• _Task instructions_:
Would you return every entry below without a single difference?

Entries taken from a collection
%%
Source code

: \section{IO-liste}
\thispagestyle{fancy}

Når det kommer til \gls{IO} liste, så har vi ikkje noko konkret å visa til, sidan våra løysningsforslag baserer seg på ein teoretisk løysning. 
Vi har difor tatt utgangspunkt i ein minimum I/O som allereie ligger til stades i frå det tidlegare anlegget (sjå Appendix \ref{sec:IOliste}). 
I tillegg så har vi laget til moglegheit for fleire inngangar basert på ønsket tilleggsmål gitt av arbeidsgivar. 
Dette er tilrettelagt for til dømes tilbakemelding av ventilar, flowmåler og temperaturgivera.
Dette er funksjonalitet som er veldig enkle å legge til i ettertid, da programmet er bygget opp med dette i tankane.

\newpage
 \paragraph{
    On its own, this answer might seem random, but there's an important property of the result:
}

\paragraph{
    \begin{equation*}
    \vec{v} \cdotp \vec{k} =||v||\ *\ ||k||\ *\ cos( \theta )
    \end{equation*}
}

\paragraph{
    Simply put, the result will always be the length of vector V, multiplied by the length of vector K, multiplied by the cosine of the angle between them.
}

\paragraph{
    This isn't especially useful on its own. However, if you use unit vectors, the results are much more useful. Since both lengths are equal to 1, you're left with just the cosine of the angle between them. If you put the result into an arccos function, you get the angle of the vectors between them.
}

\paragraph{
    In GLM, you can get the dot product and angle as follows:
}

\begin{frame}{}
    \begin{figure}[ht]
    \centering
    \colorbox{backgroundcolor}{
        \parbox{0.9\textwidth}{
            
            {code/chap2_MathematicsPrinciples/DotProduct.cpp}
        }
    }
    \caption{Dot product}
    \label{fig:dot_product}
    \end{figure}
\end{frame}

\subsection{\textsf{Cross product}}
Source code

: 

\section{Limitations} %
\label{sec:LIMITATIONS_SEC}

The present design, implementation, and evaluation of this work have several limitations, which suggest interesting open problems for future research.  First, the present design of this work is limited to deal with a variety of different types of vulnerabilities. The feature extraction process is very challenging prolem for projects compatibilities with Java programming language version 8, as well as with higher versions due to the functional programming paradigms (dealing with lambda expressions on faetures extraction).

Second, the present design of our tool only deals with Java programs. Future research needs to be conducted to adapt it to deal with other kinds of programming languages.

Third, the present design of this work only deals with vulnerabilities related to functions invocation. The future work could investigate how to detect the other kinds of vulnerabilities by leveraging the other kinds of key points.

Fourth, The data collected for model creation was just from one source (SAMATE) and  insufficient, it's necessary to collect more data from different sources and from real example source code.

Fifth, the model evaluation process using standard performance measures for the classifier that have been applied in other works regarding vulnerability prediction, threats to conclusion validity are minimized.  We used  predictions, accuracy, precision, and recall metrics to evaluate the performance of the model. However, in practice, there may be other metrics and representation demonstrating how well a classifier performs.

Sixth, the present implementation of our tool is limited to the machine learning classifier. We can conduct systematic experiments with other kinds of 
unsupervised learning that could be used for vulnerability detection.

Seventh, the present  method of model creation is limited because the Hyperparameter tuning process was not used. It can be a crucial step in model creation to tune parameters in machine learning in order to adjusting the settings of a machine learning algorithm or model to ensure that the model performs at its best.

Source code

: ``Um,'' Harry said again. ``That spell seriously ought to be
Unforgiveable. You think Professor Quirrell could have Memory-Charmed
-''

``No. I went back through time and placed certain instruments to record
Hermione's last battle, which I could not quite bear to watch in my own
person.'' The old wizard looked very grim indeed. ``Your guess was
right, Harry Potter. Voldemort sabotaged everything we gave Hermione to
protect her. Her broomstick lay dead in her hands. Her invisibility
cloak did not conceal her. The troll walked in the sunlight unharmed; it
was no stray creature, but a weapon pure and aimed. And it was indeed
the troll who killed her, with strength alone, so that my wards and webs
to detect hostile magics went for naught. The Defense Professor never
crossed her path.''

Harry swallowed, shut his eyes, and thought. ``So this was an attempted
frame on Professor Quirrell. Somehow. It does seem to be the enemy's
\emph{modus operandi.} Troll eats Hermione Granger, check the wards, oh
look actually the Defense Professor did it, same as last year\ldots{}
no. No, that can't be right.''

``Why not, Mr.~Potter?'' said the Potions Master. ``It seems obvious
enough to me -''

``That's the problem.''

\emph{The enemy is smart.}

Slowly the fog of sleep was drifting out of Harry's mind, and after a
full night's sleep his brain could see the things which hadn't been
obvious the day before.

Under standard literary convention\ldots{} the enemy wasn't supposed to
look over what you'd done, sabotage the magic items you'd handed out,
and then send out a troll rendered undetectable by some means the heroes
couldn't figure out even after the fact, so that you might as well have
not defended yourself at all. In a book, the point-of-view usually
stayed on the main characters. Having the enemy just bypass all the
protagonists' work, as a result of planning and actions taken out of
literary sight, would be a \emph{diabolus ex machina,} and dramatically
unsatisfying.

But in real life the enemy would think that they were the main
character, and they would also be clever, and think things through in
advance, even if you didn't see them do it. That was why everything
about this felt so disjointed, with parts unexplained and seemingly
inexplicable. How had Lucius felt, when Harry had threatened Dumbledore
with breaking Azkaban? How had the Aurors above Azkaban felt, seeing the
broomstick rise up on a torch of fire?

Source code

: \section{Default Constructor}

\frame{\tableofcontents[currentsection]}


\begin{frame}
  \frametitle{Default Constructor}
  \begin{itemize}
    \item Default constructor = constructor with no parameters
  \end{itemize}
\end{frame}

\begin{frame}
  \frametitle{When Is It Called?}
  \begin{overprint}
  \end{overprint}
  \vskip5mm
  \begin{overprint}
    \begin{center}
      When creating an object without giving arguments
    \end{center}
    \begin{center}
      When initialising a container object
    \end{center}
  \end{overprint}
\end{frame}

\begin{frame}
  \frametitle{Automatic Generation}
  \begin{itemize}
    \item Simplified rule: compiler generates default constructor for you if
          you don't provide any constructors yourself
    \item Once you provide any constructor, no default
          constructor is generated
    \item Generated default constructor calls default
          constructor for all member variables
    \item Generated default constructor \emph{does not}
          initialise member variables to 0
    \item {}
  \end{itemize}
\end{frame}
%%
• _Solution to the exercise_:
Source code

: \section{IO-liste}
\thispagestyle{fancy}

Når det kommer til \gls{IO} liste, så har vi ikkje noko konkret å visa til, sidan våra løysningsforslag baserer seg på ein teoretisk løysning. 
Vi har difor tatt utgangspunkt i ein minimum I/O som allereie ligger til stades i frå det tidlegare anlegget (sjå Appendix \ref{sec:IOliste}). 
I tillegg så har vi laget til moglegheit for fleire inngangar basert på ønsket tilleggsmål gitt av arbeidsgivar. 
Dette er tilrettelagt for til dømes tilbakemelding av ventilar, flowmåler og temperaturgivera.
Dette er funksjonalitet som er veldig enkle å legge til i ettertid, da programmet er bygget opp med dette i tankane.

\newpage
 \paragraph{
    On its own, this answer might seem random, but there's an important property of the result:
}

\paragraph{
    \begin{equation*}
    \vec{v} \cdotp \vec{k} =||v||\ *\ ||k||\ *\ cos( \theta )
    \end{equation*}
}

\paragraph{
    Simply put, the result will always be the length of vector V, multiplied by the length of vector K, multiplied by the cosine of the angle between them.
}

\paragraph{
    This isn't especially useful on its own. However, if you use unit vectors, the results are much more useful. Since both lengths are equal to 1, you're left with just the cosine of the angle between them. If you put the result into an arccos function, you get the angle of the vectors between them.
}

\paragraph{
    In GLM, you can get the dot product and angle as follows:
}

\begin{frame}{}
    \begin{figure}[ht]
    \centering
    \colorbox{backgroundcolor}{
        \parbox{0.9\textwidth}{
            
            {code/chap2_MathematicsPrinciples/DotProduct.cpp}
        }
    }
    \caption{Dot product}
    \label{fig:dot_product}
    \end{figure}
\end{frame}

\subsection{\textsf{Cross product}}
Source code

: 

\section{Limitations} %
\label{sec:LIMITATIONS_SEC}

The present design, implementation, and evaluation of this work have several limitations, which suggest interesting open problems for future research.  First, the present design of this work is limited to deal with a variety of different types of vulnerabilities. The feature extraction process is very challenging prolem for projects compatibilities with Java programming language version 8, as well as with higher versions due to the functional programming paradigms (dealing with lambda expressions on faetures extraction).

Second, the present design of our tool only deals with Java programs. Future research needs to be conducted to adapt it to deal with other kinds of programming languages.

Third, the present design of this work only deals with vulnerabilities related to functions invocation. The future work could investigate how to detect the other kinds of vulnerabilities by leveraging the other kinds of key points.

Fourth, The data collected for model creation was just from one source (SAMATE) and  insufficient, it's necessary to collect more data from different sources and from real example source code.

Fifth, the model evaluation process using standard performance measures for the classifier that have been applied in other works regarding vulnerability prediction, threats to conclusion validity are minimized.  We used  predictions, accuracy, precision, and recall metrics to evaluate the performance of the model. However, in practice, there may be other metrics and representation demonstrating how well a classifier performs.

Sixth, the present implementation of our tool is limited to the machine learning classifier. We can conduct systematic experiments with other kinds of 
unsupervised learning that could be used for vulnerability detection.

Seventh, the present  method of model creation is limited because the Hyperparameter tuning process was not used. It can be a crucial step in model creation to tune parameters in machine learning in order to adjusting the settings of a machine learning algorithm or model to ensure that the model performs at its best.

Source code

: ``Um,'' Harry said again. ``That spell seriously ought to be
Unforgiveable. You think Professor Quirrell could have Memory-Charmed
-''

``No. I went back through time and placed certain instruments to record
Hermione's last battle, which I could not quite bear to watch in my own
person.'' The old wizard looked very grim indeed. ``Your guess was
right, Harry Potter. Voldemort sabotaged everything we gave Hermione to
protect her. Her broomstick lay dead in her hands. Her invisibility
cloak did not conceal her. The troll walked in the sunlight unharmed; it
was no stray creature, but a weapon pure and aimed. And it was indeed
the troll who killed her, with strength alone, so that my wards and webs
to detect hostile magics went for naught. The Defense Professor never
crossed her path.''

Harry swallowed, shut his eyes, and thought. ``So this was an attempted
frame on Professor Quirrell. Somehow. It does seem to be the enemy's
\emph{modus operandi.} Troll eats Hermione Granger, check the wards, oh
look actually the Defense Professor did it, same as last year\ldots{}
no. No, that can't be right.''

``Why not, Mr.~Potter?'' said the Potions Master. ``It seems obvious
enough to me -''

``That's the problem.''

\emph{The enemy is smart.}

Slowly the fog of sleep was drifting out of Harry's mind, and after a
full night's sleep his brain could see the things which hadn't been
obvious the day before.

Under standard literary convention\ldots{} the enemy wasn't supposed to
look over what you'd done, sabotage the magic items you'd handed out,
and then send out a troll rendered undetectable by some means the heroes
couldn't figure out even after the fact, so that you might as well have
not defended yourself at all. In a book, the point-of-view usually
stayed on the main characters. Having the enemy just bypass all the
protagonists' work, as a result of planning and actions taken out of
literary sight, would be a \emph{diabolus ex machina,} and dramatically
unsatisfying.

But in real life the enemy would think that they were the main
character, and they would also be clever, and think things through in
advance, even if you didn't see them do it. That was why everything
about this felt so disjointed, with parts unexplained and seemingly
inexplicable. How had Lucius felt, when Harry had threatened Dumbledore
with breaking Azkaban? How had the Aurors above Azkaban felt, seeing the
broomstick rise up on a torch of fire?

Source code

: \section{Default Constructor}

\frame{\tableofcontents[currentsection]}


\begin{frame}
  \frametitle{Default Constructor}
  \begin{itemize}
    \item Default constructor = constructor with no parameters
  \end{itemize}
\end{frame}

\begin{frame}
  \frametitle{When Is It Called?}
  \begin{overprint}
  \end{overprint}
  \vskip5mm
  \begin{overprint}
    \begin{center}
      When creating an object without giving arguments
    \end{center}
    \begin{center}
      When initialising a container object
    \end{center}
  \end{overprint}
\end{frame}

\begin{frame}
  \frametitle{Automatic Generation}
  \begin{itemize}
    \item Simplified rule: compiler generates default constructor for you if
          you don't provide any constructors yourself
    \item Once you provide any constructor, no default
          constructor is generated
    \item Generated default constructor calls default
          constructor for all member variables
    \item Generated default constructor \emph{does not}
          initialise member variables to 0
    \item {}
  \end{itemize}
\end{frame}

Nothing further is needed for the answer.